• _Information supplied_:
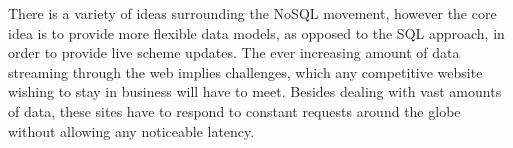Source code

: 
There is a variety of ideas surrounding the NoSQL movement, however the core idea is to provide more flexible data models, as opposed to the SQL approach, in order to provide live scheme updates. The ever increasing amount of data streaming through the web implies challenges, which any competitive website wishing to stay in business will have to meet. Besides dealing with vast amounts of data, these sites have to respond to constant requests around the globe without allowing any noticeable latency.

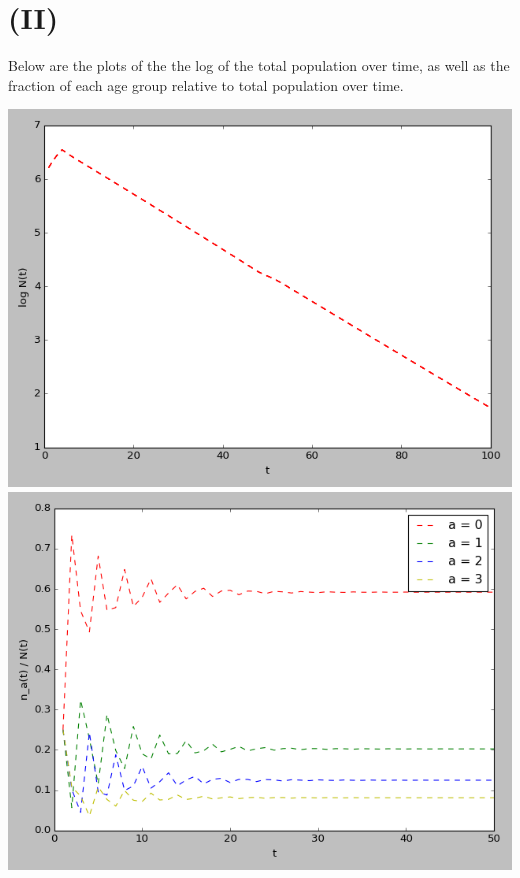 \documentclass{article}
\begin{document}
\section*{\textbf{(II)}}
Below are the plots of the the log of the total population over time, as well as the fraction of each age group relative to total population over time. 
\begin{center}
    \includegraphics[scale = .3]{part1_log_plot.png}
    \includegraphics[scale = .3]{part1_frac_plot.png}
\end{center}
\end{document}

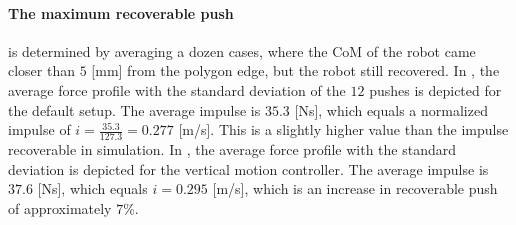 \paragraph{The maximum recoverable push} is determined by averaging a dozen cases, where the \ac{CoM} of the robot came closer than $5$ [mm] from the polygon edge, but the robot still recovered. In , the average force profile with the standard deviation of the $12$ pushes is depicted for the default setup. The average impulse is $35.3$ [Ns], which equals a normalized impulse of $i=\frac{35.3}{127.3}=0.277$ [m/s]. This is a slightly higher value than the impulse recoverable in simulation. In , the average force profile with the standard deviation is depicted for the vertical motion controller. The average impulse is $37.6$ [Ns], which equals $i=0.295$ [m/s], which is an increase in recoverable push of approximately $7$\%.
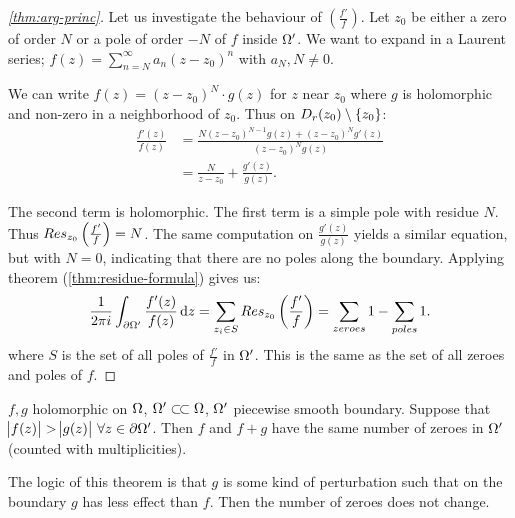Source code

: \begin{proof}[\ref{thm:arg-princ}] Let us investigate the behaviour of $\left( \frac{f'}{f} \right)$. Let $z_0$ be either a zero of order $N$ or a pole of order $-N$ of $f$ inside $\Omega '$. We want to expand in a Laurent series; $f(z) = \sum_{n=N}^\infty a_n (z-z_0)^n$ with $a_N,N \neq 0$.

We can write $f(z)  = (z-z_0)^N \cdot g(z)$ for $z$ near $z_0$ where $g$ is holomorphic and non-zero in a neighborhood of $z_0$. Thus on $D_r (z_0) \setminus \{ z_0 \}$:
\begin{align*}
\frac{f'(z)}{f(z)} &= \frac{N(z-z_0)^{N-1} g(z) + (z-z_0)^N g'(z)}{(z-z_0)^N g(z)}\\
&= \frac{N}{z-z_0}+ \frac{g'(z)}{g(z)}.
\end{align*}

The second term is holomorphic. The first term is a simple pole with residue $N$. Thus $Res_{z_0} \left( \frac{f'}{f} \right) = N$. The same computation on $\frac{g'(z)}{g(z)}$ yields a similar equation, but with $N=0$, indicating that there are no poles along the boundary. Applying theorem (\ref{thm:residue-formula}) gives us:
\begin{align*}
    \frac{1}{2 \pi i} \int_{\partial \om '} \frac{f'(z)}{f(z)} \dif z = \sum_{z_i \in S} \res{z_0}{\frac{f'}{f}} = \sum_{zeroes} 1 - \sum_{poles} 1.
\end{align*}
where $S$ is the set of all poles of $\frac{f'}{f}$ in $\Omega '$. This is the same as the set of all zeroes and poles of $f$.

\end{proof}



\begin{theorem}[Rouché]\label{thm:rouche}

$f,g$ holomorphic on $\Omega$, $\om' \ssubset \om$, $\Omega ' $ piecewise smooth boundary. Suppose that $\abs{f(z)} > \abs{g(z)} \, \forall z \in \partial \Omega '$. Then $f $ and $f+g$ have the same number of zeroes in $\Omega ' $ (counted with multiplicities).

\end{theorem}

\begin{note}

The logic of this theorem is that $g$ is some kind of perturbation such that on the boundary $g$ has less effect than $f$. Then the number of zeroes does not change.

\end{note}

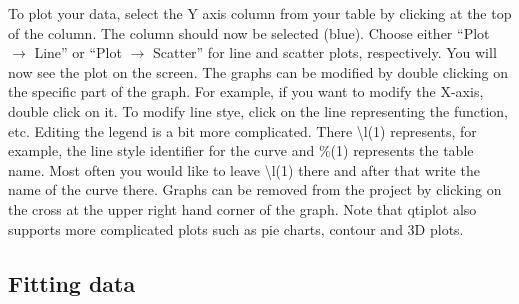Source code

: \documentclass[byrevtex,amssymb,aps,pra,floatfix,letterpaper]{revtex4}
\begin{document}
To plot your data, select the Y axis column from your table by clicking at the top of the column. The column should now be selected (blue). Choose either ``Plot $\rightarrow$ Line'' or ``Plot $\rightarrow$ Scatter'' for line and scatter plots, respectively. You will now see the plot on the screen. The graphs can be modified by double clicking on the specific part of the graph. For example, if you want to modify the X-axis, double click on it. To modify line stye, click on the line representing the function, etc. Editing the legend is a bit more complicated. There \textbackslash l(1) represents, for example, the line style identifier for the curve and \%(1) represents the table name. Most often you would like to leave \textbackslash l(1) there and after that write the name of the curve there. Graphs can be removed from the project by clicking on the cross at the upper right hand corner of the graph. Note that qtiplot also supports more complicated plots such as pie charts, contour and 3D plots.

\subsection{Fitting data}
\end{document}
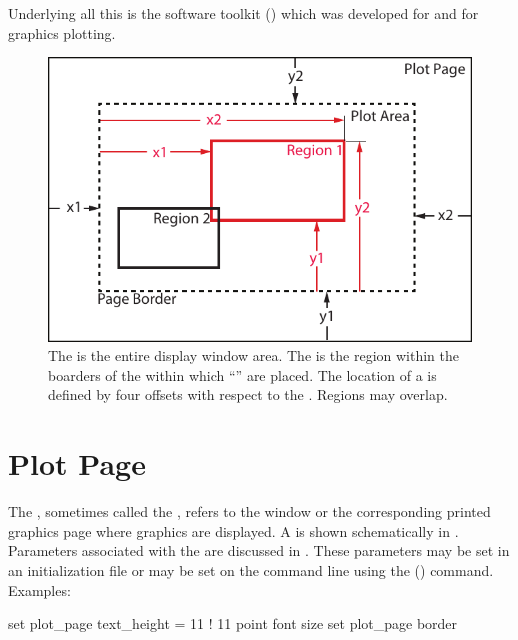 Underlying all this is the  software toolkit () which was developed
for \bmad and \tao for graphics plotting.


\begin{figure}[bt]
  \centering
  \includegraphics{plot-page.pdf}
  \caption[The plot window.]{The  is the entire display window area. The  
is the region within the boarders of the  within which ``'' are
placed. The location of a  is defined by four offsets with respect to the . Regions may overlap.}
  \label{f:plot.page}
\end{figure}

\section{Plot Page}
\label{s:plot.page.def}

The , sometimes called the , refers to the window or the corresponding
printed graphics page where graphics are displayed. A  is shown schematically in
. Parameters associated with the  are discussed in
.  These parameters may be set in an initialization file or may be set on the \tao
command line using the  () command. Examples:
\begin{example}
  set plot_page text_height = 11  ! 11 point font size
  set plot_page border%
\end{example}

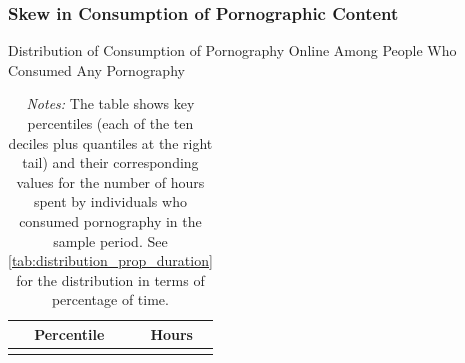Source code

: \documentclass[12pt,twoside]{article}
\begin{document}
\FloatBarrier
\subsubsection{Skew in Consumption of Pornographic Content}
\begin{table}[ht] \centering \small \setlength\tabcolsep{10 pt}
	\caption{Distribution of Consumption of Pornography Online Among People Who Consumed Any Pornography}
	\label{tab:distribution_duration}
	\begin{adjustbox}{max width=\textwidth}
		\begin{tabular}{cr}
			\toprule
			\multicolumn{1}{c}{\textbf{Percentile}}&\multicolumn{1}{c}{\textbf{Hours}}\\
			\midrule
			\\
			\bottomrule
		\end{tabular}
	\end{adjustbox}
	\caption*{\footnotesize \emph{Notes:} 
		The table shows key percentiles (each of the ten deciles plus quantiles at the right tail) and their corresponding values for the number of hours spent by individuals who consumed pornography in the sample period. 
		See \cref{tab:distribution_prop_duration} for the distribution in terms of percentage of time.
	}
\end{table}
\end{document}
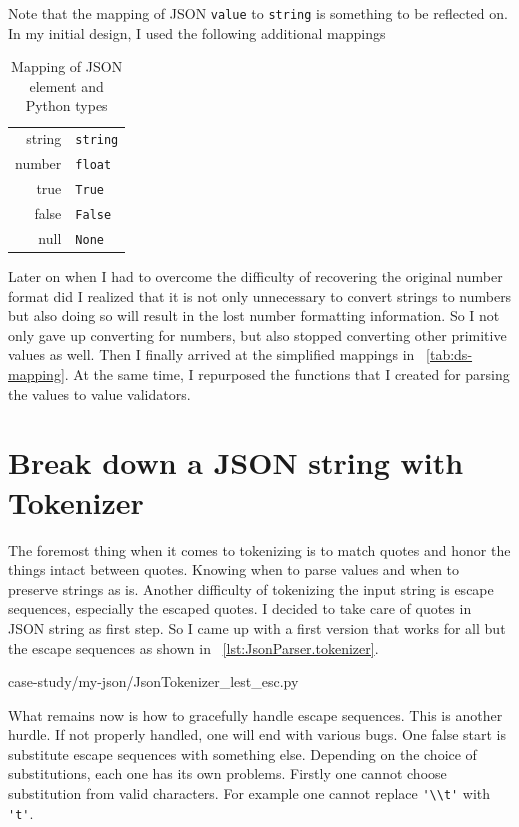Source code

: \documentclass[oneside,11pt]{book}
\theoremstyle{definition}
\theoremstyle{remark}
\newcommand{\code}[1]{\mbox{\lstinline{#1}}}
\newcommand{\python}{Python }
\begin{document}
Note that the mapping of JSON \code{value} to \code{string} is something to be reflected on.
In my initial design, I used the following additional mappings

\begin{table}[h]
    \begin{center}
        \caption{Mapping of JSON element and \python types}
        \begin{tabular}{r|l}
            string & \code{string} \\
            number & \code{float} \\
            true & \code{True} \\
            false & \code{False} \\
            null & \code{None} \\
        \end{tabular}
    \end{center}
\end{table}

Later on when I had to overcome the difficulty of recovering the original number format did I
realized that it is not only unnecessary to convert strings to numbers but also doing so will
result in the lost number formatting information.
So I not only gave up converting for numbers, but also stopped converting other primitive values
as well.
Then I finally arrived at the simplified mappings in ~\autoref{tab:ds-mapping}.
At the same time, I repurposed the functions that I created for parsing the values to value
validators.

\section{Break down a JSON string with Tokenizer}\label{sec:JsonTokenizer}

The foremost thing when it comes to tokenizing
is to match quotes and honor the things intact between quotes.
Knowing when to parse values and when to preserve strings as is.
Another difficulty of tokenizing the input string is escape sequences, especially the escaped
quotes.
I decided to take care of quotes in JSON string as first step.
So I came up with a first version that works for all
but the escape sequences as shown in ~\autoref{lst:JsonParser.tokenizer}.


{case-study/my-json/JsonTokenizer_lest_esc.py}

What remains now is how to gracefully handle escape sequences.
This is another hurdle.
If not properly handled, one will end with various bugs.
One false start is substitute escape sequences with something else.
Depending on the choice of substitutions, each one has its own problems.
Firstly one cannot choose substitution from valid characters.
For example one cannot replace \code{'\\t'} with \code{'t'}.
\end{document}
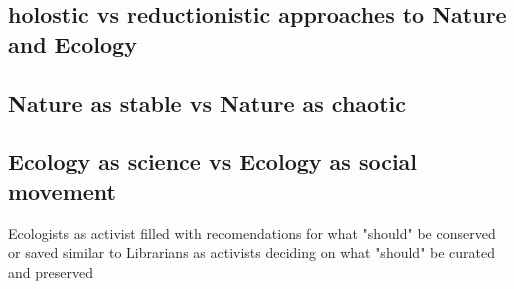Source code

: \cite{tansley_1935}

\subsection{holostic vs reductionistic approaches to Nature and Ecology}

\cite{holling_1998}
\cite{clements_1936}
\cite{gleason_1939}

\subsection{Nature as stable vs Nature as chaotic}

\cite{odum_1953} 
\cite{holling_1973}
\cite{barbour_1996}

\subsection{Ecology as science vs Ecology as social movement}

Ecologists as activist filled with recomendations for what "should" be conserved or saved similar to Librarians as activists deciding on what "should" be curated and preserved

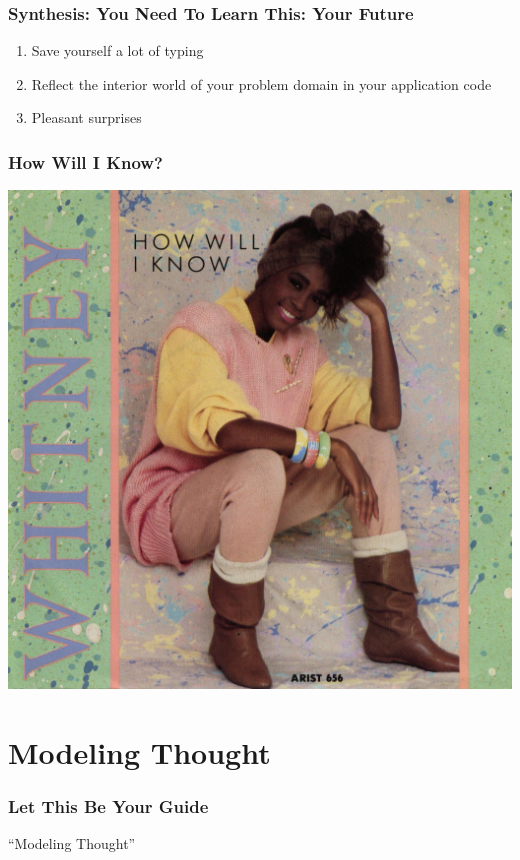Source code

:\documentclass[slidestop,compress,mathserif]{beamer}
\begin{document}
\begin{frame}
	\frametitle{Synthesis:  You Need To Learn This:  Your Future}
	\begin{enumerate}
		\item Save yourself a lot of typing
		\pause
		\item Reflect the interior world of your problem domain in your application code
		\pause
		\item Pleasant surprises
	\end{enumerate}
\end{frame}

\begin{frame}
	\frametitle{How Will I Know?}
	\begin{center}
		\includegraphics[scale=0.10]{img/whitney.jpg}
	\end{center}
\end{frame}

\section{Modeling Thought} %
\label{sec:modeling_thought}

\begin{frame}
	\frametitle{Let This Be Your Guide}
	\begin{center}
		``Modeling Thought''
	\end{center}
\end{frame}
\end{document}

• _Your assignment_: Every line that contains "poles" should be copied out of the data.

• _Solution_:
The second term is holomorphic. The first term is a simple pole with residue $N$. Thus $Res_{z_0} \left( \frac{f'}{f} \right) = N$. The same computation on $\frac{g'(z)}{g(z)}$ yields a similar equation, but with $N=0$, indicating that there are no poles along the boundary. Applying theorem (\ref{thm:residue-formula}) gives us:
    \frac{1}{2 \pi i} \int_{\partial \om '} \frac{f'(z)}{f(z)} \dif z = \sum_{z_i \in S} \res{z_0}{\frac{f'}{f}} = \sum_{zeroes} 1 - \sum_{poles} 1.
where $S$ is the set of all poles of $\frac{f'}{f}$ in $\Omega '$. This is the same as the set of all zeroes and poles of $f$.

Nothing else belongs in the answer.